OmniClass, consisting of 15 tables, categorizes
elements and concepts in the AEC industry and provides a rich pool of vocabularies practitioners can use in legal
documents. It contains a set of object data elements that represent the parts of buildings or processes, and the
relevant information about those parts.
IfcXML, specialized in modeling CAD models and work process, is frequently
used by practitioners to build information-rich product and process models and to act as a data format for
interoperability among different software. It is a single XML schema file comprised of concept terms which are
highly hierarchically structured and cross-linked. This test case focuses on the mapping between OmniClass and IfcXML.
OmniClass |
IfcXML |
Main Idea and Implementation
With the intuition that related terms should appear in the same paragraphs or sections
, concept comparison and matching by co-occurrence is proposed to map different sets of terms in heterogeneous ontologies. The number of
co-occurrence of two concepts in the corpus reveals the closeness of the two topics and acts as a means to
evaluate the relatedness between them.
Preprocessing of the two ontologies, OmniClass and IfcXML, is necessary at the beginning stage. The entity concept terms
of both ontologies are extracted. Unique ID and suffix of the concepts are removed and duplicated concepts are
discarded. The entire preprocessed concept terms of OmniClass and IfcXML are latched to each section of
the
International Building Codes (IBC) XML files. The concept tags, <OMNICLASS> and <IFCXML>, are inserted into the
corresponding sections which match the concepts in the stemmed form.
In the example showed on the right, the concepts "Concrete" and "Steel Decking" from OmniClass and the concepts
"IfcSlab" and "steel" from IfcXML are all matched to the same section 2209.2 of IBC. It implies that they may be
potentially related in some aspects. Further confirmation of their relatedness can be deduced by considering their
co-occurrence in other sections.
Relatedness Analysis
The number of co-occurred sections of the two concepts and the number of times the two concepts are matched to each
of these sections reveal the semantic similarity between the two concepts. Three relatedness analysis measures
have been used for concept comparison between OmniClass and IfcXML. They are cosine similarity measure, Jaccard
similarity coefficient, and market basket model. Cosine similarity is a measure of similarity between two vectors
of n dimensions by finding the angle between them. Jaccard similarity coefficient is a statistical measure, using set
theory, of the extent of overlapping of two vectors in n dimensions compared to union. Market basket model is a
probabilistic data-mining technique to find item-item correlation.

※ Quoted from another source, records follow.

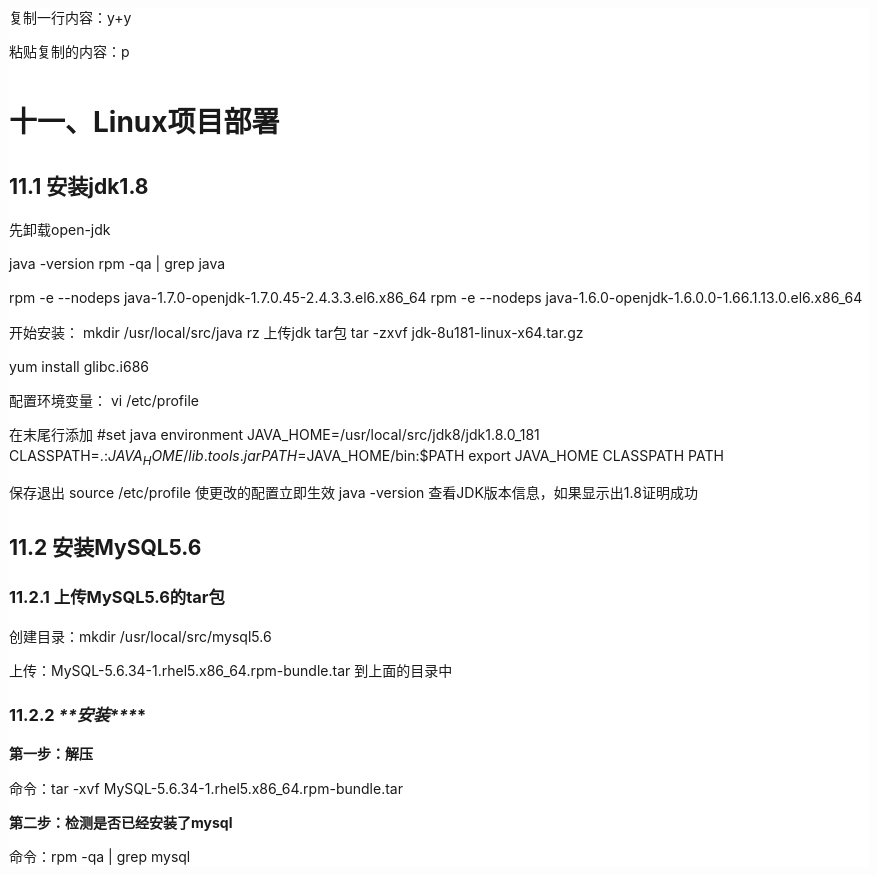 复制一行内容：y+y

粘贴复制的内容：p

# 十一、Linux项目部署

## 11.1 安装jdk1.8

先卸载open-jdk

java -version
rpm -qa | grep java

rpm -e --nodeps java-1.7.0-openjdk-1.7.0.45-2.4.3.3.el6.x86_64
rpm -e --nodeps java-1.6.0-openjdk-1.6.0.0-1.66.1.13.0.el6.x86_64

开始安装：
mkdir /usr/local/src/java
rz 上传jdk tar包
tar -zxvf jdk-8u181-linux-x64.tar.gz

yum install glibc.i686

配置环境变量：
 vi /etc/profile

 在末尾行添加
 \#set java environment
 JAVA_HOME=/usr/local/src/jdk8/jdk1.8.0_181
 CLASSPATH=.:$JAVA_HOME/lib.tools.jar
 PATH=$JAVA_HOME/bin:$PATH
 export JAVA_HOME CLASSPATH PATH
 
保存退出
source /etc/profile  使更改的配置立即生效
java -version  查看JDK版本信息，如果显示出1.8证明成功

## 11.2 安装MySQL5.6

### 11.2.1 上传MySQL5.6的tar包

创建目录：mkdir /usr/local/src/mysql5.6

上传：MySQL-5.6.34-1.rhel5.x86_64.rpm-bundle.tar 到上面的目录中

### 11.2.2 ***\**\*安装\*\**\***

**第一步：解压**

   命令：tar -xvf MySQL-5.6.34-1.rhel5.x86_64.rpm-bundle.tar

**第二步：检测是否已经安装了mysql**

   命令：rpm -qa | grep mysql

Although in most circumstances related concepts can be captured by treating each section as an independent dimension in
concept co-occurrence comparison, some related concepts rarely co-occur in the same sections. Examples are Is-A-related
concepts (e.g. "concrete" and "building materials") and concepts that are within the same scope (e.g. "steel" and "concrete").
Corpus hierarchical structure is therefore considered in order to capture those related but not co-occurred concepts.
Results
Besides identical concepts such as "curtain walls" from OmniClass and "IfcCurtainWall" from IfcXML, related concepts that
cannot be matched by conventional term matching techniques, for instance, "roof decking" from OmniClass and "IfcSlab" from
IfcXML, are captured via this co-occurrence analysis.
In the test case, market basket model outperforms other two relatedness
analysis approaches in terms of root mean square error (RMSE) as well as F-measure, a combination of precision and recall rate.
In fact, the market basket model shows the highest recall rate and a moderately high precision.
Evaluation results of the three measures using RMSE |
Evaluation results of the three measures using F-Measure |
Contributions
This research proposes a new approach to compare and map heterogeneous ontologies, so as to achieve interoperability between
data models. It enables information exchange and sharing among project stakeholders. Once the mapping between ontologies is
completed, updating and consistency checking of data can also be allowed although the data sources are using different data
models.